A central theme of Gómez's research is the development of functional textiles enhanced with nanomaterials. One of her notable projects involved the creation of antimicrobial and UV-protective cotton fabrics through the incorporation of semiconductor nanoparticles, such as zinc oxide, copper oxide, and titanium dioxide. These materials confer dual functionality, offering antifungal and antimicrobial protection while enhancing resistance to ultraviolet radiation. In clinical contexts, she further developed bactericidal surface treatments for hospital textiles using zinc oxide nanoparticles, aimed at reducing the incidence of hospital-acquired infections.

Sustainable Architecture and Rural Technologies

Beyond textile applications, Gómez has investigated material design strategies for high-altitude Andean housing. Her research has emphasized the development of frost-resistant construction techniques and thermal comfort solutions suitable for extreme climatic conditions. She has also explored renewable energy systems and environmental technologies tailored to rural housing, including sustainable methods for energy and water provisioning.

Environmental Remediation and Eco-Materials

Her work in environmental sustainability includes research in photocatalysis, natural dye extraction, and wastewater treatment technologies. In 2024, she co-authored a study on the removal of chromium from tannery effluents using natural zeolite Neonite, evaluating its efficacy as an environmentally friendly sorbent for industrial wastewater purification.

== Awards and Recognitions ==
In 2011, during the fourth edition of the L'Oréal-UNESCO For Women in Science Awards, Gómez was honored for her research on the development of bactericidal textiles designed for clinical environments.
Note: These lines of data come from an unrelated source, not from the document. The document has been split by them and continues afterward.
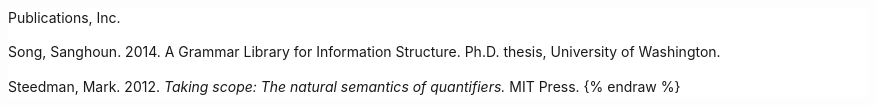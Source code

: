 Publications, Inc.

Song, Sanghoun. 2014. A Grammar Library for Information Structure. Ph.D.
thesis, University of Washington.

Steedman, Mark. 2012. *Taking scope: The natural semantics of
quantifiers.* MIT Press.
<update date omitted for speed>{% endraw %}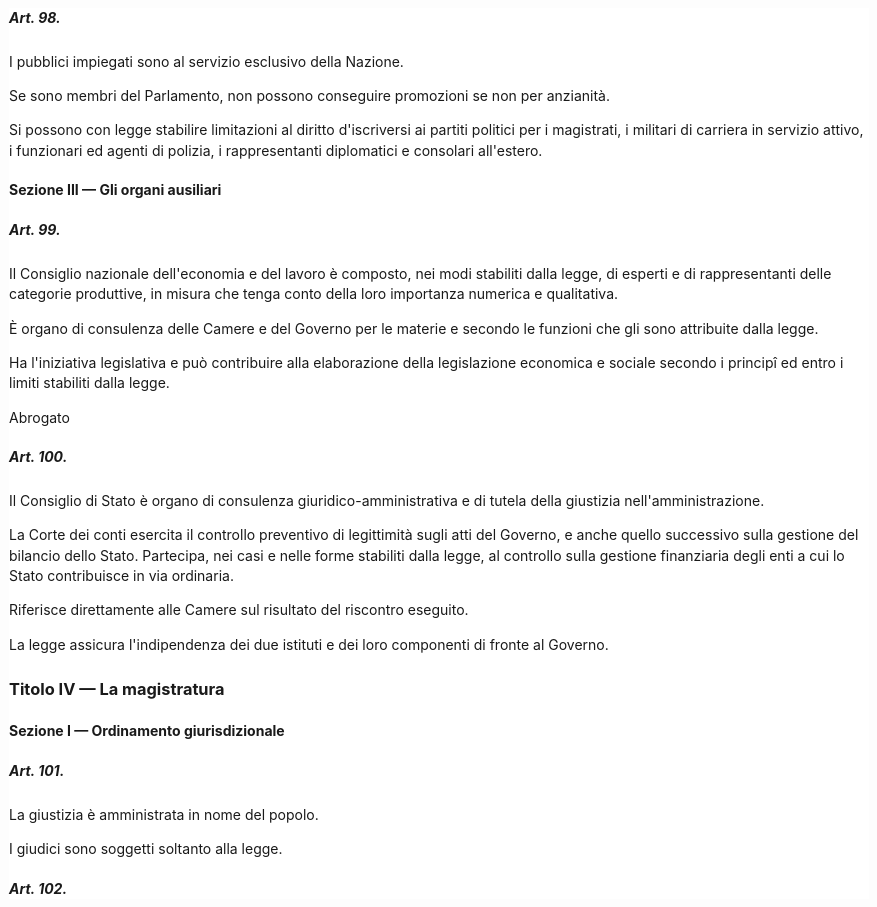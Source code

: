 ##### Art. 98.

I pubblici impiegati sono al servizio esclusivo della Nazione.

Se sono membri del Parlamento, non possono conseguire promozioni se non per
anzianità.

Si possono con legge stabilire limitazioni al diritto d'iscriversi ai partiti
politici per i magistrati, i militari di carriera in servizio attivo, i
funzionari ed agenti di polizia, i rappresentanti diplomatici e consolari
all'estero.

#### Sezione III — Gli organi ausiliari

##### Art. 99.

<span class="delete">Il Consiglio nazionale dell'economia e del lavoro è composto, nei modi
stabiliti dalla legge, di esperti e di rappresentanti delle categorie
produttive, in misura che tenga conto della loro importanza numerica e
qualitativa.

È organo di consulenza delle Camere e del Governo per le materie e secondo le
funzioni che gli sono attribuite dalla legge.

Ha l'iniziativa legislativa e può contribuire alla elaborazione della
legislazione economica e sociale secondo i principî ed entro i limiti stabiliti
dalla legge.</span>

<span class="insert">Abrogato</span>

##### Art. 100.

Il Consiglio di Stato è organo di consulenza giuridico-amministrativa e di
tutela della giustizia nell'amministrazione.

La Corte dei conti esercita il controllo preventivo di legittimità sugli atti
del Governo, e anche quello successivo sulla gestione del bilancio dello
Stato. Partecipa, nei casi e nelle forme stabiliti dalla legge, al controllo
sulla gestione finanziaria degli enti a cui lo Stato contribuisce in via
ordinaria.

Riferisce direttamente alle Camere sul risultato del riscontro eseguito.

La legge assicura l'indipendenza dei due istituti e dei loro componenti di
fronte al Governo.

### Titolo IV — La magistratura

#### Sezione I — Ordinamento giurisdizionale

##### Art. 101.

La giustizia è amministrata in nome del popolo.

I giudici sono soggetti soltanto alla legge.

##### Art. 102.
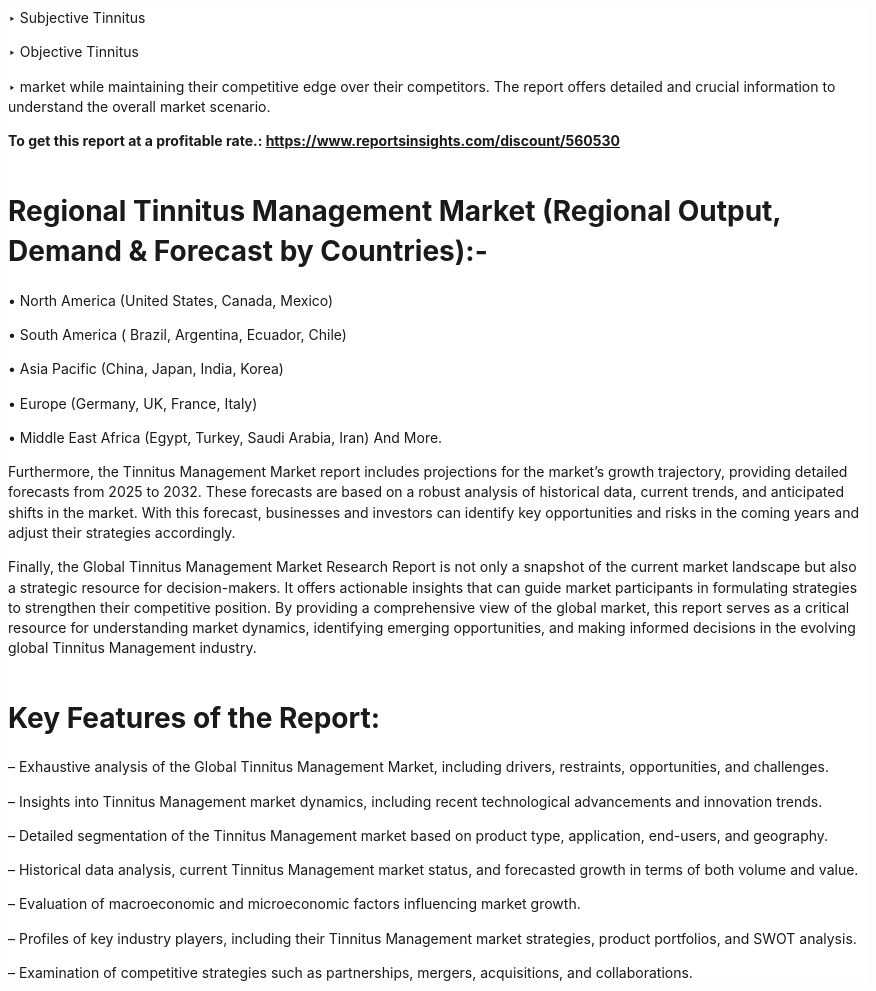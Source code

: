    ‣ Subjective Tinnitus

   ‣ Objective Tinnitus

   ‣  market while maintaining their competitive edge over their competitors. The report offers detailed and crucial information to understand the overall market scenario.

<strong>To get this report at a profitable rate.: <a href=https://www.reportsinsights.com/discount/560530>https://www.reportsinsights.com/discount/560530</a></strong>

# <strong>Regional Tinnitus Management Market (Regional Output, Demand &amp; Forecast by Countries):-</strong>

• North America (United States, Canada, Mexico)

• South America ( Brazil, Argentina, Ecuador, Chile)

• Asia Pacific (China, Japan, India, Korea)

• Europe (Germany, UK, France, Italy)

• Middle East Africa (Egypt, Turkey, Saudi Arabia, Iran) And More.

Furthermore, the Tinnitus Management Market report includes projections for the market’s growth trajectory, providing detailed forecasts from 2025 to 2032. These forecasts are based on a robust analysis of historical data, current trends, and anticipated shifts in the market. With this forecast, businesses and investors can identify key opportunities and risks in the coming years and adjust their strategies accordingly.

Finally, the Global Tinnitus Management Market Research Report is not only a snapshot of the current market landscape but also a strategic resource for decision-makers. It offers actionable insights that can guide market participants in formulating strategies to strengthen their competitive position. By providing a comprehensive view of the global market, this report serves as a critical resource for understanding market dynamics, identifying emerging opportunities, and making informed decisions in the evolving global Tinnitus Management industry.

# <strong>Key Features of the Report:</strong>

– Exhaustive analysis of the Global Tinnitus Management Market, including drivers, restraints, opportunities, and challenges.

– Insights into Tinnitus Management market dynamics, including recent technological advancements and innovation trends.

– Detailed segmentation of the Tinnitus Management market based on product type, application, end-users, and geography.

– Historical data analysis, current Tinnitus Management market status, and forecasted growth in terms of both volume and value.

– Evaluation of macroeconomic and microeconomic factors influencing market growth.

– Profiles of key industry players, including their Tinnitus Management market strategies, product portfolios, and SWOT analysis.

– Examination of competitive strategies such as partnerships, mergers, acquisitions, and collaborations.
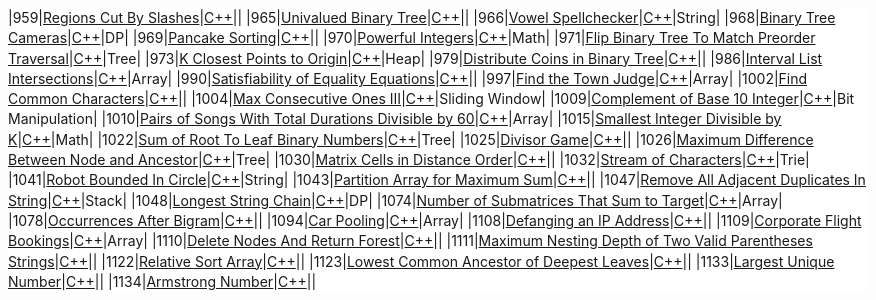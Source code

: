 |959|[Regions Cut By Slashes](https://leetcode.com/problems/regions-cut-by-slashes/)|[C++](./Leetcode/959.cpp)||
|965|[Univalued Binary Tree](https://leetcode.com/problems/univalued-binary-tree/)|[C++](./Leetcode/965.cpp)||
|966|[Vowel Spellchecker](https://leetcode.com/problems/vowel-spellchecker/)|[C++](./Leetcode/966.cpp)|String|
|968|[Binary Tree Cameras](https://leetcode.com/problems/binary-tree-cameras/)|[C++](./Leetcode/968.cpp)|DP|
|969|[Pancake Sorting](https://leetcode.com/problems/pancake-sorting/)|[C++](./Leetcode/969.cpp)||
|970|[Powerful Integers](https://leetcode.com/problems/powerful-integers/)|[C++](./Leetcode/970.cpp)|Math|
|971|[Flip Binary Tree To Match Preorder Traversal](https://leetcode.com/problems/flip-binary-tree-to-match-preorder-traversal/)|[C++](./Leetcode/971.cpp)|Tree|
|973|[K Closest Points to Origin](https://leetcode.com/problems/k-closest-points-to-origin/)|[C++](./Leetcode/973.cpp)|Heap|
|979|[Distribute Coins in Binary Tree](https://leetcode.com/problems/distribute-coins-in-binary-tree/)|[C++](./Leetcode/979.cpp)||
|986|[Interval List Intersections](https://leetcode.com/problems/interval-list-intersections/submissions/)|[C++](./Leetcode/986.cpp)|Array|
|990|[Satisfiability of Equality Equations](https://leetcode.com/problems/satisfiability-of-equality-equations/)|[C++](./Leetcode/990.cpp)||
|997|[Find the Town Judge](https://leetcode.com/problems/find-the-town-judge/)|[C++](./Leetcode/997.cpp)|Array|
|1002|[Find Common Characters](https://leetcode.com/problems/find-common-characters/)|[C++](./Leetcode/1002.cpp)||
|1004|[Max Consecutive Ones III](https://leetcode.com/problems/max-consecutive-ones-iii/)|[C++](./Leetcode/1004.cpp)|Sliding Window|
|1009|[Complement of Base 10 Integer](https://leetcode.com/problems/complement-of-base-10-integer/)|[C++](./Leetcode/1009.cpp)|Bit Manipulation|
|1010|[Pairs of Songs With Total Durations Divisible by 60](https://leetcode.com/problems/pairs-of-songs-with-total-durations-divisible-by-60/)|[C++](./Leetcode/1010.cpp)|Array|
|1015|[Smallest Integer Divisible by K](https://leetcode.com/problems/smallest-integer-divisible-by-k/)|[C++](./Leetcode/1015.cpp)|Math|
|1022|[Sum of Root To Leaf Binary Numbers](https://leetcode.com/problems/sum-of-root-to-leaf-binary-numbers/)|[C++](./Leetcode/1022.cpp)|Tree|
|1025|[Divisor Game](https://leetcode.com/problems/divisor-game/)|[C++](./Leetcode/1025.cpp)||
|1026|[Maximum Difference Between Node and Ancestor](https://leetcode.com/problems/maximum-difference-between-node-and-ancestor/)|[C++](./Leetcode/1026.cpp)|Tree|
|1030|[Matrix Cells in Distance Order](https://leetcode.com/problems/matrix-cells-in-distance-order/)|[C++](./Leetcode/1030.cpp)||
|1032|[Stream of Characters](https://leetcode.com/problems/stream-of-characters/)|[C++](./Leetcode/1032.cpp)|Trie|
|1041|[Robot Bounded In Circle](https://leetcode.com/problems/robot-bounded-in-circle/)|[C++](./Leetcode/1041.cpp)|String|
|1043|[Partition Array for Maximum Sum](https://leetcode.com/problems/partition-array-for-maximum-sum/)|[C++](./Leetcode/1043.cpp)||
|1047|[Remove All Adjacent Duplicates In String](https://leetcode.com/problems/remove-all-adjacent-duplicates-in-string/)|[C++](./Leetcode/1047.cpp)|Stack|
|1048|[Longest String Chain](https://leetcode.com/problems/longest-string-chain/)|[C++](./Leetcode/1048.cpp)|DP|
|1074|[Number of Submatrices That Sum to Target](https://leetcode.com/problems/number-of-submatrices-that-sum-to-target/)|[C++](./Leetcode/1074.cpp)|Array|
|1078|[Occurrences After Bigram](https://leetcode.com/problems/occurrences-after-bigram/)|[C++](./Leetcode/1078.cpp)||
|1094|[Car Pooling](https://leetcode.com/problems/car-pooling/)|[C++](./Leetcode/1094.cpp)|Array|
|1108|[Defanging an IP Address](https://leetcode.com/problems/defanging-an-ip-address)|[C++](./Leetcode/1108.cpp)||
|1109|[Corporate Flight Bookings](https://leetcode.com/problems/corporate-flight-bookings/)|[C++](./Leetcode/1109.cpp)|Array|
|1110|[Delete Nodes And Return Forest](https://leetcode.com/problems/delete-nodes-and-return-forest/)|[C++](./Leetcode/1110.cpp)||
|1111|[Maximum Nesting Depth of Two Valid Parentheses Strings](https://leetcode.com/problems/maximum-nesting-depth-of-two-valid-parentheses-strings/)|[C++](./Leetcode/1111.cpp)||
|1122|[Relative Sort Array](https://leetcode.com/problems/relative-sort-array/)|[C++](./Leetcode/1122.cpp)||
|1123|[Lowest Common Ancestor of Deepest Leaves](https://leetcode.com/problems/lowest-common-ancestor-of-deepest-leaves/)|[C++](./Leetcode/1123.cpp)||
|1133|[Largest Unique Number](https://leetcode.com/problems/largest-unique-number)|[C++](./Leetcode/1133.cpp)||
|1134|[Armstrong Number](https://leetcode.com/problems/armstrong-number)|[C++](./Leetcode/1134.cpp)||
Her work was recognized as a significant advancement in the application of scientific innovation to public health and hospital hygiene, and it was commended for its contribution to strengthening Peru's capacity in science and technology.

In 2021, the National Council for Science, Technology and Technological Innovation of Peru (CONCYTEC) recognized Gómez's contributions to scientific advancement by featuring her in the publication Científicas del Perú: 24 historias por descubrir (Women Scientists of Peru: 24 Stories to Discover), a compendium highlighting the careers and achievements of prominent Peruvian women in science.

In 2024, the Organization of Ibero-American States (OEI) named her a national reference in its initiative Somos Mujeres y Hacemos Ciencia en Perú (We Are Women and We Do Science in Peru), a program designed to spotlight leading female scientists and promote gender equity in scientific research across Ibero-America.